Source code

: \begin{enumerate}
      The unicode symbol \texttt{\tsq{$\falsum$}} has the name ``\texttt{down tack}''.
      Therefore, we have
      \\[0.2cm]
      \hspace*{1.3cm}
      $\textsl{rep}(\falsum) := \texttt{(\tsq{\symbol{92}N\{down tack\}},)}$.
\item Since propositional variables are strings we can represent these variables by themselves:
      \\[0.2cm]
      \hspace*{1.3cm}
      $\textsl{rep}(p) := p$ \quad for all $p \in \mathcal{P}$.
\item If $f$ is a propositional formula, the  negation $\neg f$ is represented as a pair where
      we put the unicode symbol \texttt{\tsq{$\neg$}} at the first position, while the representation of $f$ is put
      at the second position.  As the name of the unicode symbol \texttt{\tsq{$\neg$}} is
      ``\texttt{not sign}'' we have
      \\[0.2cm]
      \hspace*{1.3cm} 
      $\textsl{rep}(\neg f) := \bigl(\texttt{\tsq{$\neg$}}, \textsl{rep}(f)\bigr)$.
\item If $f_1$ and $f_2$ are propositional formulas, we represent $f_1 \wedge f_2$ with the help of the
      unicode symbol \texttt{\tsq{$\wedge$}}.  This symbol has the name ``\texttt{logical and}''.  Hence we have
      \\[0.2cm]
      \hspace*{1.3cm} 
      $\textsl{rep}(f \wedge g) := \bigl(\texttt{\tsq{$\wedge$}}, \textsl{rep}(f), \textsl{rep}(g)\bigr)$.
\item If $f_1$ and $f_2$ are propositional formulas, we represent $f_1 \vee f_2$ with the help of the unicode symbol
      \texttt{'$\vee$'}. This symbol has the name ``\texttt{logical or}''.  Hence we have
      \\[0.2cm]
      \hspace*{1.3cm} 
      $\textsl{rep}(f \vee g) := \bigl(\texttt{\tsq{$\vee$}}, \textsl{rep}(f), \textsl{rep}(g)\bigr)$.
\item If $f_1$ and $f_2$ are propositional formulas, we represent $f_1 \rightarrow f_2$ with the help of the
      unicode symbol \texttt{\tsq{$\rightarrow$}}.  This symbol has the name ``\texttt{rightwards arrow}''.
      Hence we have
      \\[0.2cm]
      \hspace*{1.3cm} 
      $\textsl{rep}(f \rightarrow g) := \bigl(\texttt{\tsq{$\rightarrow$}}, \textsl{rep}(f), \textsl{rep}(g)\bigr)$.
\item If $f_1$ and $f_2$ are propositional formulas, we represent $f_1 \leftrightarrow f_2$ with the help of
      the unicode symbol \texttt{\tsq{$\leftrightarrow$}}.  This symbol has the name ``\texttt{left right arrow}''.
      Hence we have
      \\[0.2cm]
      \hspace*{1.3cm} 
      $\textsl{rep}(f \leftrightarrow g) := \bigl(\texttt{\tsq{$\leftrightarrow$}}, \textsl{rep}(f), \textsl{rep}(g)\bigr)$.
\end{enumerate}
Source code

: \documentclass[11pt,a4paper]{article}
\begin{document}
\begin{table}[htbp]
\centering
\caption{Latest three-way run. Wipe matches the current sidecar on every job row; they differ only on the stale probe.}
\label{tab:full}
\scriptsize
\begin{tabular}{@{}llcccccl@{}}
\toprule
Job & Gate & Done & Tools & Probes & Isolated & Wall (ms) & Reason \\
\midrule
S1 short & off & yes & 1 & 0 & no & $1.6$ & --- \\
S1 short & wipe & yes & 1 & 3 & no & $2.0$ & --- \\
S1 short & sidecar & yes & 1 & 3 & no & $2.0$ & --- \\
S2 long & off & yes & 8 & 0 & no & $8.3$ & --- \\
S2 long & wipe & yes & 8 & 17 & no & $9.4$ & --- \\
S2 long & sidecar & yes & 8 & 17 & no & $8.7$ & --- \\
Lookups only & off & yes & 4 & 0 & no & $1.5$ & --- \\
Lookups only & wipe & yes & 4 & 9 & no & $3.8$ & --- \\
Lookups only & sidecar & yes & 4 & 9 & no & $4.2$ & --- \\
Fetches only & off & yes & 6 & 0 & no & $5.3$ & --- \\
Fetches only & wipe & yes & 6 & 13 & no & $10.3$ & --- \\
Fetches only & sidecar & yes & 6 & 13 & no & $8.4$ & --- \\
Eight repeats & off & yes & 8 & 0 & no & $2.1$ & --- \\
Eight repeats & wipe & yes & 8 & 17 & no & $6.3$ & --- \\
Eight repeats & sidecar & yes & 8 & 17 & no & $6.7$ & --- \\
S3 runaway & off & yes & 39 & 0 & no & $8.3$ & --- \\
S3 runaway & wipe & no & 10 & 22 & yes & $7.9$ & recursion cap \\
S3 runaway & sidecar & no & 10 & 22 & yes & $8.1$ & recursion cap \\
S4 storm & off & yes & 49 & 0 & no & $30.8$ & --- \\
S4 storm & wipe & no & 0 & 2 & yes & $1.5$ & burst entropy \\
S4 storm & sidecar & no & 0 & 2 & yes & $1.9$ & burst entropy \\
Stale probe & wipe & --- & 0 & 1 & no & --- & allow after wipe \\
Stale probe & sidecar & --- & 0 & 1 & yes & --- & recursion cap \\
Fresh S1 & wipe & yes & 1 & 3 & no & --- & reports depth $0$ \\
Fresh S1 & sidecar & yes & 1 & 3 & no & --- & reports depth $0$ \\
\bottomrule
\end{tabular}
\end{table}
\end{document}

Action item: Quote, word for word, every line from the top of the entries through the line that holds "help of the unicode symbol".

Written solution:
Source code

: \begin{enumerate}
      The unicode symbol \texttt{\tsq{$\falsum$}} has the name ``\texttt{down tack}''.
      Therefore, we have
      \\[0.2cm]
      \hspace*{1.3cm}
      $\textsl{rep}(\falsum) := \texttt{(\tsq{\symbol{92}N\{down tack\}},)}$.
\item Since propositional variables are strings we can represent these variables by themselves:
      \\[0.2cm]
      \hspace*{1.3cm}
      $\textsl{rep}(p) := p$ \quad for all $p \in \mathcal{P}$.
\item If $f$ is a propositional formula, the  negation $\neg f$ is represented as a pair where
      we put the unicode symbol \texttt{\tsq{$\neg$}} at the first position, while the representation of $f$ is put
      at the second position.  As the name of the unicode symbol \texttt{\tsq{$\neg$}} is
      ``\texttt{not sign}'' we have
      \\[0.2cm]
      \hspace*{1.3cm} 
      $\textsl{rep}(\neg f) := \bigl(\texttt{\tsq{$\neg$}}, \textsl{rep}(f)\bigr)$.
\item If $f_1$ and $f_2$ are propositional formulas, we represent $f_1 \wedge f_2$ with the help of the
      unicode symbol \texttt{\tsq{$\wedge$}}.  This symbol has the name ``\texttt{logical and}''.  Hence we have
      \\[0.2cm]
      \hspace*{1.3cm} 
      $\textsl{rep}(f \wedge g) := \bigl(\texttt{\tsq{$\wedge$}}, \textsl{rep}(f), \textsl{rep}(g)\bigr)$.
\item If $f_1$ and $f_2$ are propositional formulas, we represent $f_1 \vee f_2$ with the help of the unicode symbol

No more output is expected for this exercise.